Braunさんのような「子ども世話人」が家庭へ
行ってみると「措置は終わったので もう明日から
来なくていい」と言われることもある。青少年福祉局も
Braunさんのような担当者も心配になる。その場合 
子どもが悲しみを負うことになる。

青少年福祉局の支援にとって 具合の悪いのは 
警察との接触である。支援は犯罪行為の行われる
場で しばしば なされる。たとえば継父が 子どもの
母親を殴るとか 子どもの兄が麻薬の売人で
あるという ことがある。
福祉担当者は犯罪を届出て、家族の強力態勢を
傷つけたら どうなるだろうか。ケースワーカーが 検事
のようでもあり、裁判官でもあるような 不当な行使
をする懼れもある。刑事は「子どもの世話人」の立場
を心配する。
犯罪者である親が ケースワーカーにいつでも解約通告
できるなら、犯罪者はもっとも強い立場に居ることになる。
警察官とケースワーカーの間の関係は たいへん問題点
の多いものだが、警察は青少年福祉局の最善の友である。

ドイツで 子どもの幸せの ために 働いているのは:
警察、青少年局、福祉事務所、無数の子どもの
担い手(Braunさんのような人)、保健所、福祉事務所、
幼稚園、学校、医師、健康保険機構、カウンセラーなど。

これらを まとめるシステムが必要である。
苦境にある一人の子どもについて 様々な組織が
情報を集める。
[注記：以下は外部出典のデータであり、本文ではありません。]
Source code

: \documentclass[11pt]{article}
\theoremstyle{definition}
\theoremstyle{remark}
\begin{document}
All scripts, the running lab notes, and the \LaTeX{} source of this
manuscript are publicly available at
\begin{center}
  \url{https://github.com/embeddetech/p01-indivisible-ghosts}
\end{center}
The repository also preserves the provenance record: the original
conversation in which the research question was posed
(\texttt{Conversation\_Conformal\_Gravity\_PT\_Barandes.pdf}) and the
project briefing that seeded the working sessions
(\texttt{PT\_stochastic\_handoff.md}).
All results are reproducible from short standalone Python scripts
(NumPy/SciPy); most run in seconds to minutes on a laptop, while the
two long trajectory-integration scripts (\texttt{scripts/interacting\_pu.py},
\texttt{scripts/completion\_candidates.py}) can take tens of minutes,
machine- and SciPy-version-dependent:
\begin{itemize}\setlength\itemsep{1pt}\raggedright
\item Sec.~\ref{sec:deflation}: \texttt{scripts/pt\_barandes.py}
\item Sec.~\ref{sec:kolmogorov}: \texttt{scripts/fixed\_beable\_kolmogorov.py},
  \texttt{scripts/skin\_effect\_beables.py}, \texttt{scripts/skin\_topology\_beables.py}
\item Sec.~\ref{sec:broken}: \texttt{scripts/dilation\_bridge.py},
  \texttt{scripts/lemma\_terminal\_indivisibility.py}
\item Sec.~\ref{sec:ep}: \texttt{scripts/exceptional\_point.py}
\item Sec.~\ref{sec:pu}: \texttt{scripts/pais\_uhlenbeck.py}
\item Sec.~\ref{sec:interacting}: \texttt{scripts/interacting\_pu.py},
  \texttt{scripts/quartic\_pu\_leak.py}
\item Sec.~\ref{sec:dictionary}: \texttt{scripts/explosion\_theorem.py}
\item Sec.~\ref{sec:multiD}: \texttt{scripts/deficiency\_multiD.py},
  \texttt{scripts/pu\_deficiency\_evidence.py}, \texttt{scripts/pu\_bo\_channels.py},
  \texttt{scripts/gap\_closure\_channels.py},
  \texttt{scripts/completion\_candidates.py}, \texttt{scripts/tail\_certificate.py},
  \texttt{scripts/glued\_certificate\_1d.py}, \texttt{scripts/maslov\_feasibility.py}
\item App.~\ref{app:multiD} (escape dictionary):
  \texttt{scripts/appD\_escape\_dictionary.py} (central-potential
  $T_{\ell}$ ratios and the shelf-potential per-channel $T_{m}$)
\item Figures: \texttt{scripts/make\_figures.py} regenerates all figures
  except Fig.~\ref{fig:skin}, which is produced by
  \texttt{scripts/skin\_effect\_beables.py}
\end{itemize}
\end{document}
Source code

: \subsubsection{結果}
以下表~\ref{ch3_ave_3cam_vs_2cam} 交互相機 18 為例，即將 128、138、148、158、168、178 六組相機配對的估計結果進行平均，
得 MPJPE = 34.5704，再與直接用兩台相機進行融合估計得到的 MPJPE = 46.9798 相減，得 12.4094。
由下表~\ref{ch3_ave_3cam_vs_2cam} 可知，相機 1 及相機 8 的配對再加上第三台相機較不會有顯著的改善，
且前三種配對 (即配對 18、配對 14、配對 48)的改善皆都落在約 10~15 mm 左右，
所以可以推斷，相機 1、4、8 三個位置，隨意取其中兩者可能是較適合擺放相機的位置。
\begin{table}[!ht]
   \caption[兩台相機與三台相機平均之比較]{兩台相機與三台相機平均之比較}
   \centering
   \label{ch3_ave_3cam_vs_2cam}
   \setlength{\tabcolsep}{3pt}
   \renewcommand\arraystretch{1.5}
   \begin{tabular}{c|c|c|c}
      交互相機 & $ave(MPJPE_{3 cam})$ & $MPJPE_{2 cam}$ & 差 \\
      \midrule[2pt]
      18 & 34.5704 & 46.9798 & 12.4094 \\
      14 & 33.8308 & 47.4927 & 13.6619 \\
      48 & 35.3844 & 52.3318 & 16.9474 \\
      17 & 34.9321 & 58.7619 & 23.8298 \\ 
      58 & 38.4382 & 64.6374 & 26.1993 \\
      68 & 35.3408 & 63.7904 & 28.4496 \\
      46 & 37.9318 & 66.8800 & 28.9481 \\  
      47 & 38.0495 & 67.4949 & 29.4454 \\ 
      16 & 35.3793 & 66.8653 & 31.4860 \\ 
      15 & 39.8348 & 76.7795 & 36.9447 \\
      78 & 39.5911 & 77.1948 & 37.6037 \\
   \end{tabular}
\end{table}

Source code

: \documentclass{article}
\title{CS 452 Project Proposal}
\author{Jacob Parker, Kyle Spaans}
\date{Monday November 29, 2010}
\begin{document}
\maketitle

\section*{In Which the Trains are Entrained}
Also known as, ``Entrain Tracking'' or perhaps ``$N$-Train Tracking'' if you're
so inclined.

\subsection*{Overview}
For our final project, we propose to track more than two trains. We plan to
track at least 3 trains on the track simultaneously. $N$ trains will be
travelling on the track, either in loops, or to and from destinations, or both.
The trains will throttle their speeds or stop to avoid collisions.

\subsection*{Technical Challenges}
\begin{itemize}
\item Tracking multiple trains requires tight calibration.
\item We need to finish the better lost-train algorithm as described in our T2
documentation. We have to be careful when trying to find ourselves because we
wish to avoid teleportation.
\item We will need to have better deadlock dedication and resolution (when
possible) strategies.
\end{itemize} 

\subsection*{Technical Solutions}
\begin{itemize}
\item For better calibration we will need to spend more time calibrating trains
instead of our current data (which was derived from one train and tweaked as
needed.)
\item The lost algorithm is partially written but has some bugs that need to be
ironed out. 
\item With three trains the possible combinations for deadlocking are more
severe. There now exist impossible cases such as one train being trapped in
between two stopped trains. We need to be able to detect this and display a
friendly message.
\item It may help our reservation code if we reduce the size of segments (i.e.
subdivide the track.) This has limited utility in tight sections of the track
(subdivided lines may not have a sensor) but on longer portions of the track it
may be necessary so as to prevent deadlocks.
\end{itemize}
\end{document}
しかし 情報保護のために 情報は
分かち合うことができない。

青少年局が ある家庭について知っていることを 
Braunさんは 長い間 知ることを許されなかった
という こともあった。
青少年福祉局と学校の間にも 断絶がある。
学校は州が運営していて、青少年福祉局は地方
自治体が運営する。教師は青少年福祉局へ 
簡単には 問い合わせることもできない。

小児科医のところで 子どもが致命的な病状に
なった場合に 医師は守秘義務を破棄しても 
いいが、それについて規則はない。
病院と小児科医は 相互に連絡網を作り、子どもの
特異な例を登録している。子どもを虐待する親は 
しばしば小児科医を転々と代えて 受診するが、
連絡網にひっかかって、虐待が発見されることがある。
しかし 青少年福祉局は 医師のデータへアクセス
できない。組織間の情報の やりとりは しばしば 
違法を覚悟のうえで行われる。

多くの親は 福祉担当者との間で もめたりすると 
他所へ引っ越す。しかし青少年福祉局は 別の町
の福祉局へ文書を回すことは 簡単には 許され
ない。情報の保護は 子どもの保護よりも 優先
されている。
情報保護の問題のほかに 青少年福祉局は
時間不足・人手不足にも悩んでいる。
Bielefeld市の青少年福祉局の職員は1人あたり 
55人の子どもを担当している。これは限界である。
多くの青少年福祉局では 一人の職員が100-
300人の子どもを担当していることもある。

青少年支援システムは1980年代の社会のために
考えられたものであり、今は別の社会になってしまっている。